Oh, and one of the techies among you: Cut for the benefit of non-techies

Decisions

Do I:

a) go clubbing, dance for hours, and generally have fun, but come home exhausted in the morning?
b) stay home, have an early night, and be generally well rested, but miss out on potential excitement?

And so it ends…

As of Monday, I’m employed again.  So, that’s the end of my free time.

What worthwhile things have I done with it?

Well, I’ve seen a few films :
SAW: enjoyable serial killer horror.  Cary Elwes gives an excellent performance, some genuinely horrible bits.  Hits what it’s aiming at. 
AVP: Complete rubbish, but enough to keep my attention for as long as it asked for it.  Felt a bit cheated by the ending. 
THE INCREDIBLES: The best Pixar film yet.  Serious contender for film of the year.

I’ve read a few books:
JONATHAN STRANGE & MR NORRELL: excellent, imaginative stuff, thoroughly recommended.  The ending felt a bit sudden, although not rushed or unsatisfactory.
UNDERGROUND LONDON: One of the best books on the topic I’ve read – not perhaps as in depth as some, but it covers a great breadth of stuff, and does it without ever becoming dry, as plenty of other books do.

And I’ve been out and about a bit.  Hadn’t realised that the National Gallery has what is possibly my favourite painting on display, so that was a nice surprise yesterday, and I spent quite a while with that.  Finally managed to see John Dee’s bits and bobs at the British Museum, too.  Must’ve taken him a hell of a time to carve that wax.

If it weren’t for this lack of money thing, I could really live with unemployment.  As it is, I’ll be working for Sanctury Group as a web programmer.  Click around under “artist managment” on that site, if you’re at all curious about which acts are with them…

Signs and portents

The first thing my iTunes random shuffle presented me with this morning was Johnny Boy’s “You Are the Generation That Bought More Shoes, And You Get What You Deserve”.  It followed it with Carter’s “Bloodsport For All”.  It’s really quite hard not to see an omen in that today.  I’d be creeped out, if I weren’t busy being resigned to nuclear (or perhaps I should say “nukuler”) armageddon.  American voting public, I despise you.

“Well, there’s a way to see it as bad news…”

But you really do have to squint.

Yes, I got a new job.  Only one more week of loafing about for me, and then it’s back to work.  I suppose I’d better find out about these oystercard things, since it looks like I’m finally going to have a job that’ll make getting one worthwhile…

RIP Peel

Normally, when a topic enitrely fills my friends page, everyone’s remarking on some kind of unusual weather.

Not today.

Fuck.

Six Year Perspective

[Written on the PDA this afternoon]

I’m a daft bastard and have inadvertantly trapped myself on a platform at Wimbledon station for half an hour.  Thank god for modern technology, eh?

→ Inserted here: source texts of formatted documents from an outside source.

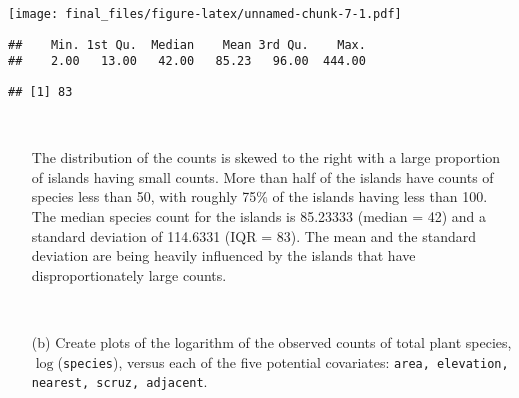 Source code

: \documentclass[]{article}
\newenvironment{Shaded}{\begin{snugshade}}{\end{snugshade}}
\newcommand{\KeywordTok}[1]{\textcolor[rgb]{0.13,0.29,0.53}{\textbf{#1}}}
\newcommand{\OperatorTok}[1]{\textcolor[rgb]{0.81,0.36,0.00}{\textbf{#1}}}
\newcommand{\NormalTok}[1]{#1}
\begin{document}
\texttt{[image: final\_files/figure-latex/unnamed-chunk-7-1.pdf]}

\begin{Shaded}
\end{Shaded}

\begin{verbatim}
##    Min. 1st Qu.  Median    Mean 3rd Qu.    Max. 
##    2.00   13.00   42.00   85.23   96.00  444.00
\end{verbatim}

\begin{verbatim}
## [1] 83
\end{verbatim}

~

\begin{itemize} \item[] 
The distribution of the counts is skewed to the right with a large proportion of islands having small counts. More than half of the islands have counts of species less than 50, with roughly 75\% of the islands having less than 100. The median species count for the islands is 85.23333 (median = 42) and a standard deviation of 114.6331 (IQR = 83). The mean and the standard deviation are being heavily influenced by the islands that have disproportionately large counts.
\end{itemize}

~

\begin{itemize}
\item[(b)] Create plots of the logarithm of the observed counts of total plant species, $\log$({\tt species}), versus each of the five potential covariates: {\tt area, elevation, nearest, scruz, adjacent}. 
\end{itemize}

~
\end{document}
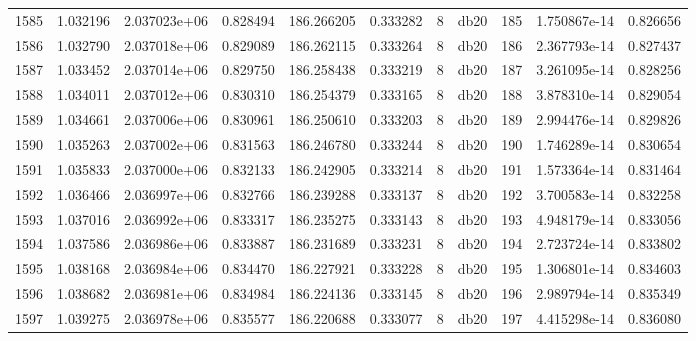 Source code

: \begin{tabular}{lrrrrrrlrrr}
1585 &    1.032196 &        2.037023e+06 &  0.828494 &              186.266205 &    0.333282 &       8 &         db20 &    185 &   1.750867e-14 &      0.826656 \\
1586 &    1.032790 &        2.037018e+06 &  0.829089 &              186.262115 &    0.333264 &       8 &         db20 &    186 &   2.367793e-14 &      0.827437 \\
1587 &    1.033452 &        2.037014e+06 &  0.829750 &              186.258438 &    0.333219 &       8 &         db20 &    187 &   3.261095e-14 &      0.828256 \\
1588 &    1.034011 &        2.037012e+06 &  0.830310 &              186.254379 &    0.333165 &       8 &         db20 &    188 &   3.878310e-14 &      0.829054 \\
1589 &    1.034661 &        2.037006e+06 &  0.830961 &              186.250610 &    0.333203 &       8 &         db20 &    189 &   2.994476e-14 &      0.829826 \\
1590 &    1.035263 &        2.037002e+06 &  0.831563 &              186.246780 &    0.333244 &       8 &         db20 &    190 &   1.746289e-14 &      0.830654 \\
1591 &    1.035833 &        2.037000e+06 &  0.832133 &              186.242905 &    0.333214 &       8 &         db20 &    191 &   1.573364e-14 &      0.831464 \\
1592 &    1.036466 &        2.036997e+06 &  0.832766 &              186.239288 &    0.333137 &       8 &         db20 &    192 &   3.700583e-14 &      0.832258 \\
1593 &    1.037016 &        2.036992e+06 &  0.833317 &              186.235275 &    0.333143 &       8 &         db20 &    193 &   4.948179e-14 &      0.833056 \\
1594 &    1.037586 &        2.036986e+06 &  0.833887 &              186.231689 &    0.333231 &       8 &         db20 &    194 &   2.723724e-14 &      0.833802 \\
1595 &    1.038168 &        2.036984e+06 &  0.834470 &              186.227921 &    0.333228 &       8 &         db20 &    195 &   1.306801e-14 &      0.834603 \\
1596 &    1.038682 &        2.036981e+06 &  0.834984 &              186.224136 &    0.333145 &       8 &         db20 &    196 &   2.989794e-14 &      0.835349 \\
1597 &    1.039275 &        2.036978e+06 &  0.835577 &              186.220688 &    0.333077 &       8 &         db20 &    197 &   4.415298e-14 &      0.836080 \\

\end{tabular}
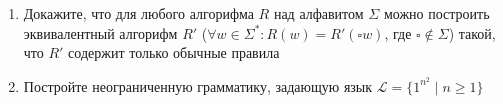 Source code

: \documentclass[
    11pt,
    a4paper
]{article}
\theoremstyle{definition}
\begin{document}
\begin{enumerate}
\item Докажите, что для любого алгорифма $R$ над алфавитом $\Sigma$ можно построить эквивалентный алгорифм $R'$ ($\forall w \in \Sigma^*: R(w) = R'(\square w)$, где $\square \notin \Sigma$) такой, что $R'$ содержит только обычные правила

\item Постройте неограниченную грамматику, задающую язык $\mathcal{L} = \{ 1^{n^2} \mid n \geq 1 \}$
\end{enumerate}
\end{document}
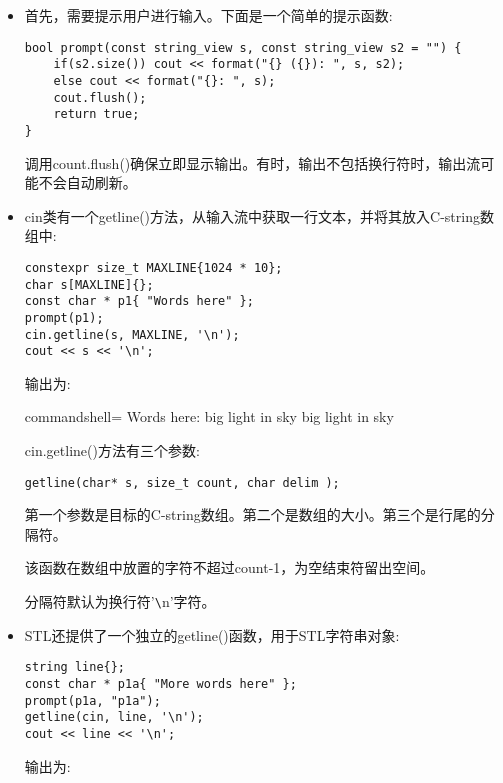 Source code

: \begin{itemize}
\item 
首先，需要提示用户进行输入。下面是一个简单的提示函数:

\begin{lstlisting}[style=styleCXX]
bool prompt(const string_view s, const string_view s2 = "") {
	if(s2.size()) cout << format("{} ({}): ", s, s2);
	else cout << format("{}: ", s);
	cout.flush();
	return true;
}
\end{lstlisting}

调用count.flush()确保立即显示输出。有时，输出不包括换行符时，输出流可能不会自动刷新。

\item 
cin类有一个getline()方法，从输入流中获取一行文本，并将其放入C-string数组中:

\begin{lstlisting}[style=styleCXX]
constexpr size_t MAXLINE{1024 * 10};
char s[MAXLINE]{};
const char * p1{ "Words here" };
prompt(p1);
cin.getline(s, MAXLINE, '\n');
cout << s << '\n';
\end{lstlisting}

输出为:

\begin{tcblisting}{commandshell={}}
Words here: big light in sky
big light in sky
\end{tcblisting}

cin.getline()方法有三个参数:

\begin{lstlisting}[style=styleCXX]
getline(char* s, size_t count, char delim );
\end{lstlisting}

第一个参数是目标的C-string数组。第二个是数组的大小。第三个是行尾的分隔符。

该函数在数组中放置的字符不超过count-1，为空结束符留出空间。

分隔符默认为换行符'\verb|\|n'字符。

\item 
STL还提供了一个独立的getline()函数，用于STL字符串对象:

\begin{lstlisting}[style=styleCXX]
string line{};
const char * p1a{ "More words here" };
prompt(p1a, "p1a");
getline(cin, line, '\n');
cout << line << '\n';
\end{lstlisting}

输出为:



\end{itemize}

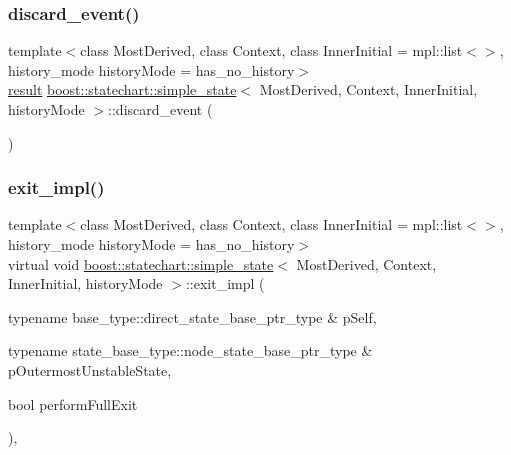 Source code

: \mbox{\label{classboost_1_1statechart_1_1simple__state_aba633726b29a7bd07d69429bab4a3a1b}} 
\subsubsection{\texorpdfstring{discard\+\_\+event()}{discard\_event()}}
{\footnotesize\ttfamily template$<$class Most\+Derived, class Context, class Inner\+Initial = mpl\+::list$<$$>$, history\+\_\+mode history\+Mode = has\+\_\+no\+\_\+history$>$ \\
\mbox{\hyperlink{namespaceboost_1_1statechart_abe807f6598b614d6d87bb951ecd92331}{result}} \mbox{\hyperlink{classboost_1_1statechart_1_1simple__state}{boost\+::statechart\+::simple\+\_\+state}}$<$ Most\+Derived, Context, Inner\+Initial, history\+Mode $>$\+::discard\+\_\+event (\begin{DoxyParamCaption}{ }\end{DoxyParamCaption})\hspace{0.3cm}{\ttfamily [inline]}}

\mbox{\label{classboost_1_1statechart_1_1simple__state_a82e8a0fa7183343e0513e97eb704fdee}} 
\subsubsection{\texorpdfstring{exit\+\_\+impl()}{exit\_impl()}\hspace{0.1cm}{\footnotesize\ttfamily [1/2]}}
{\footnotesize\ttfamily template$<$class Most\+Derived, class Context, class Inner\+Initial = mpl\+::list$<$$>$, history\+\_\+mode history\+Mode = has\+\_\+no\+\_\+history$>$ \\
virtual void \mbox{\hyperlink{classboost_1_1statechart_1_1simple__state}{boost\+::statechart\+::simple\+\_\+state}}$<$ Most\+Derived, Context, Inner\+Initial, history\+Mode $>$\+::exit\+\_\+impl (\begin{DoxyParamCaption}\item[{typename base\+\_\+type\+::direct\+\_\+state\+\_\+base\+\_\+ptr\+\_\+type \&}]{p\+Self,  }\item[{typename state\+\_\+base\+\_\+type\+::node\+\_\+state\+\_\+base\+\_\+ptr\+\_\+type \&}]{p\+Outermost\+Unstable\+State,  }\item[{bool}]{perform\+Full\+Exit }\end{DoxyParamCaption})\hspace{0.3cm}{\ttfamily [inline]}, {\ttfamily [virtual]}}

It’s been six years since dodgyandcors and incursus got married.  That’s really gone and stuck in my head, because it’s reminded me of two other anniversaries that are coming up in the next couple of weeks.  On Wednesday, it’ll be six years since a close friend of the family died, completely unexpectedly.  That was one hell of a shock.  And the later in the month, it’ll be six years since Ellie dumped me, and that was horrible in the way that only that first binning can be.  And all that’s going through my head is “It can’t be that fucking long, can it?”

Apparently, it can.

But thank fuck for six year perspective, eh?  I look back, and I almost don’t recognise my 21 year old self.  Almost.  And no, I don’t wish I could go back and give myself any advice, although a slap isn’t out of the question.  And, of course, in six years time I’ll be saying that about my 27 year old self, but that’s not a shock.

I’m really not sure where I’m going with this.  It just doesn’t seem like six years since I spent my working week in that server room in Kiln Lane, and lived in a poky wee bedroom at my parents place.  It doesn’t seem like six years since my driving ambition was a job in Edinburgh.  Doesn’t seem like six years since…  I could go on.  I don’t know, maybe it’s not really a shock that this time of that year imprinted so strongly on me – it was one hell of an emotional switchback, after all.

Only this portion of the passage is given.